- Born: 15 January 1947 Barcial de la Loma, Spain
- Died: 24 October 2024 (aged 77) Valladolid, Spain
- Occupation: Academic

= Juliana Panizo Rodríguez =

Spanish academic (1947–2024)

Juliana Panizo Rodríguez (15 January 1947 – 24 October 2024) was a Spanish academic who was a researcher at the University of Valladolid between 1985 and 2003.

She was also a paremiologist, linguist and pedagogue who was author of, among other works, the Castilian thematic proverb book.

== Biography ==
Juliana Panizo Rodríguez was born on 15 January 1947 in Barcial de la Loma (Valladolid). She held a PhD in Hispanic Philology from the University of Valladolid and worked as a professor of Spanish Language at the Faculty of Education of the same university.

Her undergraduate thesis dealt with popular speech in Tierra de Campos, which sparked an initial interest in phraseology and paremiology, which increased with her doctoral thesis: Exclamatory, appellative and oath formulas in Spanish literature.

Although she had already carried out some popular work, her contact with Joaquin Diaz González, with whom she had a strong friendship, led her to publish numerous articles in the Revista de Folklore from 1983 onwards, which have been basic for subsequent studies by other scholars of popular culture.

She retired early in 2005 and lived for a few years in her home town of Barcial de la Loma, where she continued his research and dissemination of Castilian folklore and culture by publishing articles in regional media.

From 2012 until her death she lived in a residence in Valladolid where she used her experience as a teacher and expert in literature and popular culture to help with various charitable and motivational tasks for people with disabilities.

She was the author of several books and numerous articles.

She died in Valladolid on 24 October 2024 and was buried in her hometown, Barcial de la Loma.

== Line of research ==
For many years she worked directly with informants of all ages, "from twenty-four to ninety-six years old," information that contrasted with the classic compilations of Spanish proverbs.

She later classified these proverbs by themes, giving rise to the Castilian Thematic Proverb Book, a unique work within Castilian ethnography, with the aim of preserving those proverbs that were in danger of disappearing due to the substantial change in the agricultural society that originated them.
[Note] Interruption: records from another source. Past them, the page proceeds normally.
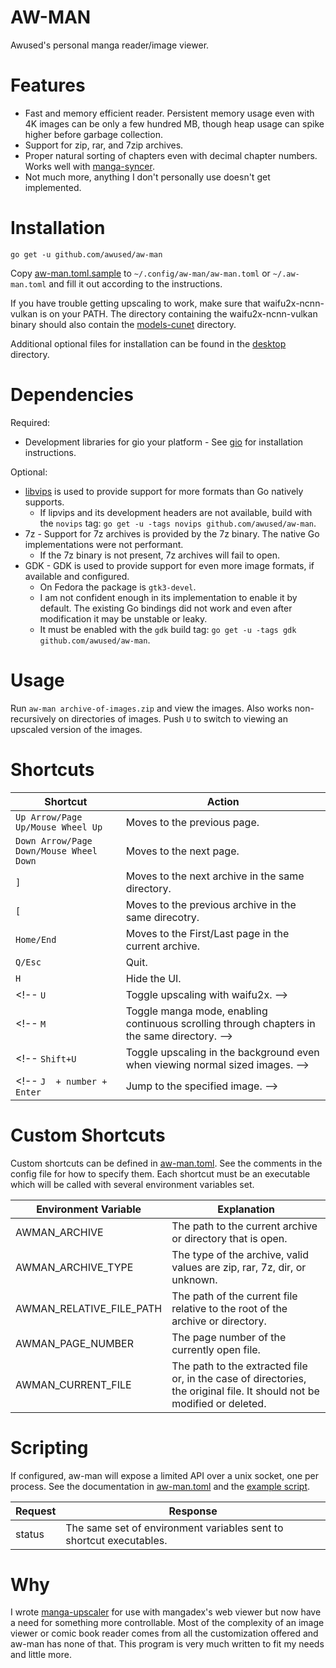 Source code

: # AW-MAN

Awused's personal manga reader/image viewer.

<!-- It is a simple viewer with support for running arbitrary upscalers, like waifu2x, and almost no customization. -->

<!-- TODO see if windows support is easy enough -->

# Features

* Fast and memory efficient reader. Persistent memory usage even with 4K images can be only a few hundred MB, though heap usage can spike higher before garbage collection.
* Support for zip, rar, and 7zip archives.
* Proper natural sorting of chapters even with decimal chapter numbers. Works well with [manga-syncer](https://github.com/awused/manga-syncer).
* Not much more, anything I don't personally use doesn't get implemented.
<!-- * Configurable shortcuts to run external scripts. -->
<!-- * Support for custom external upscalers. See [aw-upscale](https://github.com/awused/aw-upscale). -->

# Installation

`go get -u github.com/awused/aw-man`

Copy [aw-man.toml.sample](aw-man.toml.sample) to `~/.config/aw-man/aw-man.toml` or `~/.aw-man.toml` and fill it out according to the instructions.

If you have trouble getting upscaling to work, make sure that waifu2x-ncnn-vulkan is on your PATH. The directory containing the waifu2x-ncnn-vulkan binary should also contain the [models-cunet](https://github.com/nihui/waifu2x-ncnn-vulkan/tree/master/models/models-cunet) directory.

Additional optional files for installation can be found in the [desktop](desktop) directory.

# Dependencies

Required:

* Development libraries for gio your platform - See [gio](https://gioui.org/doc/install) for installation instructions.

Optional:


* [libvips](https://github.com/libvips/libvips#install) is used to provide support for more formats than Go natively supports.
    * If lipvips and its development headers are not available, build with the `novips` tag: `go get -u -tags novips github.com/awused/aw-man`.
* 7z - Support for 7z archives is provided by the 7z binary. The native Go implementations were not performant.
    * If the 7z binary is not present, 7z archives will fail to open.
* GDK - GDK is used to provide support for even more image formats, if available and configured.
    * On Fedora the package is `gtk3-devel`.
    * I am not confident enough in its implementation to enable it by default. The existing Go bindings did not work and even after modification it may be unstable or leaky.
    * It must be enabled with the `gdk` build tag: `go get -u -tags gdk github.com/awused/aw-man`.

<!-- * [ImageMagick 6 or 7](https://imagemagick.org/script/download.php) Is used by the default upscaler.
* [waifu2x-ncnn-vulkan](https://github.com/nihui/waifu2x-ncnn-vulkan) When installing waifu2x, make sure that the [models](https://github.com/nihui/waifu2x-ncnn-vulkan/tree/master/models) directory is present (copied or symlinked) in the same directory as the executable.

Alternative upscalers can be configured in place of waifu2x-ncnn-vulkan, see [aw-upscale](https://github.com/awused/aw-upscale). -->

# Usage

Run `aw-man archive-of-images.zip` and view the images. Also works non-recursively on directories of images. Push `U` to switch to viewing an upscaled version of the images.

<!-- The manga mode (`-manga`, `-m` or the `M` shortcut) causes it to treat the directory containing the archive as it if contains a series of volumes or chapters of manga. The next chapter or volume should follow after the last page of the current archive. Supports the directory structure produced by [manga-syncer](https://github.com/awused/manga-syncer) but should work with any archives that sort sensibly. -->

# Shortcuts

Shortcut | Action
---------| ----------
`Up Arrow/Page Up/Mouse Wheel Up` | Moves to the previous page.
`Down Arrow/Page Down/Mouse Wheel Down` | Moves to the next page.
`]` | Moves to the next archive in the same directory.
`[` | Moves to the previous archive in the same direcotry.
`Home/End` | Moves to the First/Last page in the current archive.
`Q/Esc` | Quit.
`H` | Hide the UI.
<!-- `U` | Toggle upscaling with waifu2x. -->
<!-- `M` | Toggle manga mode, enabling continuous scrolling through chapters in the same directory. -->
<!-- `Shift+U` | Toggle upscaling in the background even when viewing normal sized images. -->
<!-- `J  + number + Enter` | Jump to the specified image. -->

# Custom Shortcuts

Custom shortcuts can be defined in [aw-man.toml](aw-man.toml.sample). See the comments in the config file for how to specify them. Each shortcut must be an executable which will be called with several environment variables set.

Environment Variable | Explanation
-------------------- | ----------
AWMAN_ARCHIVE | The path to the current archive or directory that is open.
AWMAN_ARCHIVE_TYPE | The type of the archive, valid values are zip, rar, 7z, dir, or unknown.
AWMAN_RELATIVE_FILE_PATH | The path of the current file relative to the root of the archive or directory.
AWMAN_PAGE_NUMBER | The page number of the currently open file.
AWMAN_CURRENT_FILE | The path to the extracted file or, in the case of directories, the original file. It should not be modified or deleted.

# Scripting

If configured, aw-man will expose a limited API over a unix socket, one per process. See the documentation in [aw-man.toml](aw-man.toml.sample) and the [example script](examples/socket-print.sh).

Request | Response
--------|---------------------------------------------------------------------------------------
status  | The same set of environment variables sent to shortcut executables.
<!-- TODO -- implement the rest of the GUI actions as API calls -->

# Why

I wrote [manga-upscaler](https://github.com/awused/manga-upscaler) for use with mangadex's web viewer but now have a need for something more controllable. Most of the complexity of an image viewer or comic book reader comes from all the customization offered and aw-man has none of that. This program is very much written to fit my needs and little more.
== Awards and recognitions ==
In 2008 she received the Diez por Diez award from Tierra de Campos in the Literature category.

== Works ==

- Los refranes, Valladolid: Obra Cultural de la Caja de Ahorros Popular, 1987, col. Cuadernos Vallisoletanos, n.º 38.
- Enseñanza, aprendizaje y contenidos en los refranes castellanos, Valladolid: Universidad de Valladolid, Secretariado de Publicaciones e Intercambio Científico, 1998.
- El habla de Tierra de Campos, Valladolid: Diputación de Valladolid, 1998.
- Habla y cultura populares de Castilla y León, Valladolid (Rúa Oscura, 4): J. Panizo, 1999.
- Cancionero temático popular, Valladolid (Rúa Oscura, 4): J. Panizo, 1999.
- Refranero temático castellano, Valladolid: Universidad de Valladolid. Secretariado de Publicaciones e Intercambio Editorial, 1999.
- Dichos y otras expresiones coloquiales, Valladolid: J. Panizo, 1999 (Valladolid : Gráf. Andrés Martín).
- Las virtudes en el refranero, Valladolid: J. Panizo, 2000 (Valladolid: MATA), 47 pp.